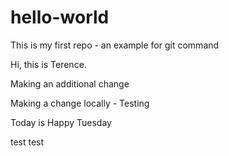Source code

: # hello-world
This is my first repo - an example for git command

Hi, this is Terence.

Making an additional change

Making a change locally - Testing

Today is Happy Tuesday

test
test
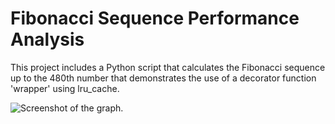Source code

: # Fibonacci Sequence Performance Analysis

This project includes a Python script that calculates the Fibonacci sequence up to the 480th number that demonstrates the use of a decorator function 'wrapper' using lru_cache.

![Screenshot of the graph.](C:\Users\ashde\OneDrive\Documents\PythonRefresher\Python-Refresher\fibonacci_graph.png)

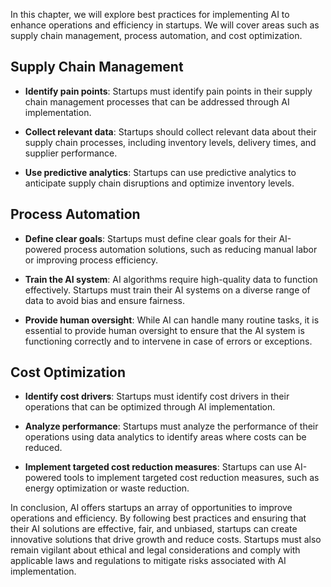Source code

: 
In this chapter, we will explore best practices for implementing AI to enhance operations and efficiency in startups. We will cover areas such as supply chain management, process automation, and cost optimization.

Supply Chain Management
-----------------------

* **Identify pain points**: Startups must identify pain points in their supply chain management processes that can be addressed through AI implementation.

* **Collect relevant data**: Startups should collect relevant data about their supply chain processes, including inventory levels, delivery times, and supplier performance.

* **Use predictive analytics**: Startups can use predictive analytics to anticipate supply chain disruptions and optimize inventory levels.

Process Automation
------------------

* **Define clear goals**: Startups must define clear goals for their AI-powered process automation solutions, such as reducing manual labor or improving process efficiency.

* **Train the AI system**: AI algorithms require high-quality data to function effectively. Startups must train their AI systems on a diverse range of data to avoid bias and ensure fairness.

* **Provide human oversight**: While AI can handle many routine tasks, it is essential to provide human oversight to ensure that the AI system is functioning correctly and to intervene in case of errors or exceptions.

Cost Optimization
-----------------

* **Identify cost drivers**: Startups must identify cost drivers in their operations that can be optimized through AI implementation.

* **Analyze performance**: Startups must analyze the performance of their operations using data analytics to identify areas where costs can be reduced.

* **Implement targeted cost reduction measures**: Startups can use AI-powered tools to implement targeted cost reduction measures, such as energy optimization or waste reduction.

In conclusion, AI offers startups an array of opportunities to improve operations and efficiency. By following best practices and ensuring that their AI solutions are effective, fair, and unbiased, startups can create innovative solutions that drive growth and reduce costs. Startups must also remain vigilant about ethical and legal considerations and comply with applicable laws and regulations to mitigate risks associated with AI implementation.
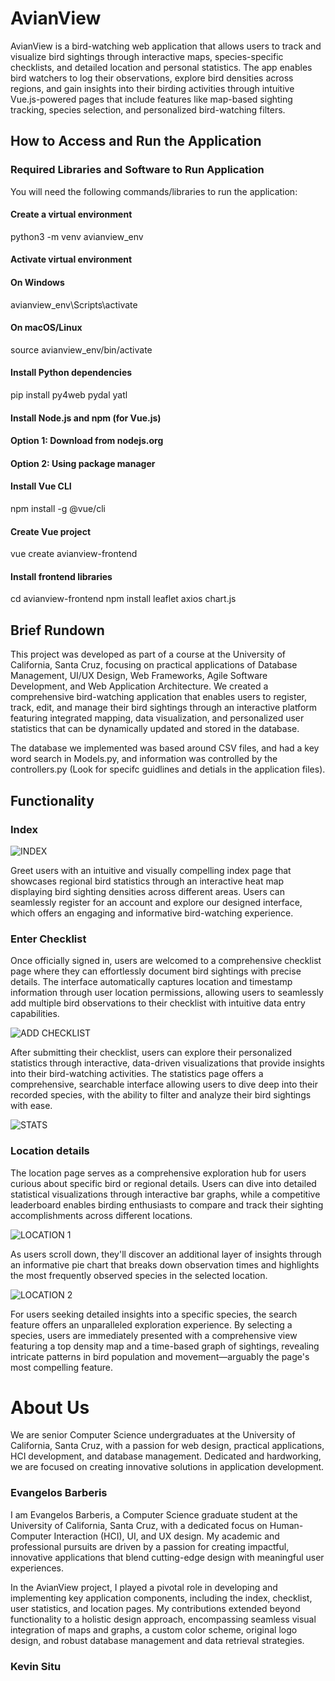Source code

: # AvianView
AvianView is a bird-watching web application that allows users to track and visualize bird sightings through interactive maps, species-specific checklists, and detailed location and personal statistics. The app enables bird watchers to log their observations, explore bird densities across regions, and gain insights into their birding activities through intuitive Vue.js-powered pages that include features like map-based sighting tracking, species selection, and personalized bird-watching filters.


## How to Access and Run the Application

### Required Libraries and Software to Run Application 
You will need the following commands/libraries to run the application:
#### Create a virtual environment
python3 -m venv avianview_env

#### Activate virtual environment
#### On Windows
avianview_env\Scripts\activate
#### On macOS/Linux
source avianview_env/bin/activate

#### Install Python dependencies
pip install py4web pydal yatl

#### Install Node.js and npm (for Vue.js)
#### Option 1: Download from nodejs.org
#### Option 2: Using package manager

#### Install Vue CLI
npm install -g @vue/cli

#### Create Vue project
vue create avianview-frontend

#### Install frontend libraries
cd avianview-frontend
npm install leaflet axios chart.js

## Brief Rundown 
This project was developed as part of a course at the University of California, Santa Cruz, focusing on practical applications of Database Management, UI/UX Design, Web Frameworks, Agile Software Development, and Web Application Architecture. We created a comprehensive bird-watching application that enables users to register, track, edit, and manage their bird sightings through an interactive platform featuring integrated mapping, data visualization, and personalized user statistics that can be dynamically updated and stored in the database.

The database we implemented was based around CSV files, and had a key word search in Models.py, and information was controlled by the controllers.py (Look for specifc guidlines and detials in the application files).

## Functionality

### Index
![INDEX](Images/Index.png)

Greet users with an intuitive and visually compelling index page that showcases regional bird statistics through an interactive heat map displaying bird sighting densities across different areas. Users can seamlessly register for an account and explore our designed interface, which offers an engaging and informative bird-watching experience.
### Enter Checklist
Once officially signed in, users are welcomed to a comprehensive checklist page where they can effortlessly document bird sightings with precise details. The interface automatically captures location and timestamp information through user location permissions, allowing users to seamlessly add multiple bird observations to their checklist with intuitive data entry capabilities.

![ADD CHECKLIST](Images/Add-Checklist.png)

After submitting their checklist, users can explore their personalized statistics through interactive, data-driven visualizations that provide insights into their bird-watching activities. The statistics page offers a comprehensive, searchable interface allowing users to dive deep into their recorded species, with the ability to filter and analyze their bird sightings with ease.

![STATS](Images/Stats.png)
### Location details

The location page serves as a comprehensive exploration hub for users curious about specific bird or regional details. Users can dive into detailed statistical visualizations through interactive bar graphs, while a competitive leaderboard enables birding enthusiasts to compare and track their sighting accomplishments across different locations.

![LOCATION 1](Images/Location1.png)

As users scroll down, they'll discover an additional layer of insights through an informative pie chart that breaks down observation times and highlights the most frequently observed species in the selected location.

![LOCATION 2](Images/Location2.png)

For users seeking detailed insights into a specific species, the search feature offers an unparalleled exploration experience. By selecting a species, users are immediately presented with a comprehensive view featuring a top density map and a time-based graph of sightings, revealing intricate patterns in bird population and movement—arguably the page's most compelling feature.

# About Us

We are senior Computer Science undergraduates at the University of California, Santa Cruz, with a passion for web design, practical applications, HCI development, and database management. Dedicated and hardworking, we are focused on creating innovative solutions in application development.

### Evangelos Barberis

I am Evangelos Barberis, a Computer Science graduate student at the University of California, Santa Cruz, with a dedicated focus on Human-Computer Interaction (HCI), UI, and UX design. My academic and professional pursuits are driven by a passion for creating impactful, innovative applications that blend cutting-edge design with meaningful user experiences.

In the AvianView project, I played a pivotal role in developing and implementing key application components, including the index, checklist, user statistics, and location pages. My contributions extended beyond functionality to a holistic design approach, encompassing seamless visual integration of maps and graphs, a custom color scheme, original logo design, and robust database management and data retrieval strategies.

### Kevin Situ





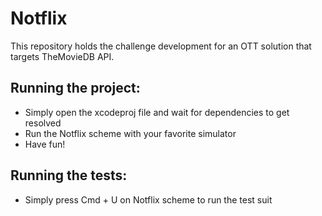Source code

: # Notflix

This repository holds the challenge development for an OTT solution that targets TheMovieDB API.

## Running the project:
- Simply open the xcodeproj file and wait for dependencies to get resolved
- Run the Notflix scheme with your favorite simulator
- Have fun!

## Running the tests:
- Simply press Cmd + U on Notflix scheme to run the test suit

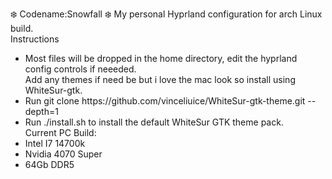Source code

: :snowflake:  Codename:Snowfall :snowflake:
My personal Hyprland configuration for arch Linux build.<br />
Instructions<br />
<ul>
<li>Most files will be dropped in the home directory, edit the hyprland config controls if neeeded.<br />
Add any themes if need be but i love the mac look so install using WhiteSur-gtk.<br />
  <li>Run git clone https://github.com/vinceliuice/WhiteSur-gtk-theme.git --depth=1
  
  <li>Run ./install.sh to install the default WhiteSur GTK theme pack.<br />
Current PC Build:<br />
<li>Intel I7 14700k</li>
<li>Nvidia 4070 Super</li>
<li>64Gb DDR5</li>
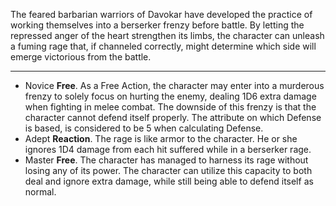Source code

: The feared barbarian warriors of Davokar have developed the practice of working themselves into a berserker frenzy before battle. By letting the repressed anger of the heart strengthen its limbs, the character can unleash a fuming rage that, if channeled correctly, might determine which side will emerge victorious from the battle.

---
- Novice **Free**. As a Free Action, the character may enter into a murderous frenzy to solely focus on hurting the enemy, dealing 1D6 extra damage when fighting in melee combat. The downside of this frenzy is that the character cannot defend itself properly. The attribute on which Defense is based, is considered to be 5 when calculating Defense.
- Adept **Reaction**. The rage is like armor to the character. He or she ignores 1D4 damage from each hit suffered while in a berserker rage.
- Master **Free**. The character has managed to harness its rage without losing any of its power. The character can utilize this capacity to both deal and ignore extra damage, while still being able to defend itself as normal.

◇ ◇ ◇ ◇ ◇

**TASK TO COMPLETE**.
All lines in the listing above from the line containing "#### On macOS/Linux" to the line containing "npm install -g @vue/cli", inclusive, should be retyped exactly; no other lines should appear.

**EXERCISE RESULT**.
#### On macOS/Linux
source avianview_env/bin/activate

#### Install Python dependencies
pip install py4web pydal yatl

#### Install Node.js and npm (for Vue.js)
#### Option 1: Download from nodejs.org
#### Option 2: Using package manager

#### Install Vue CLI
npm install -g @vue/cli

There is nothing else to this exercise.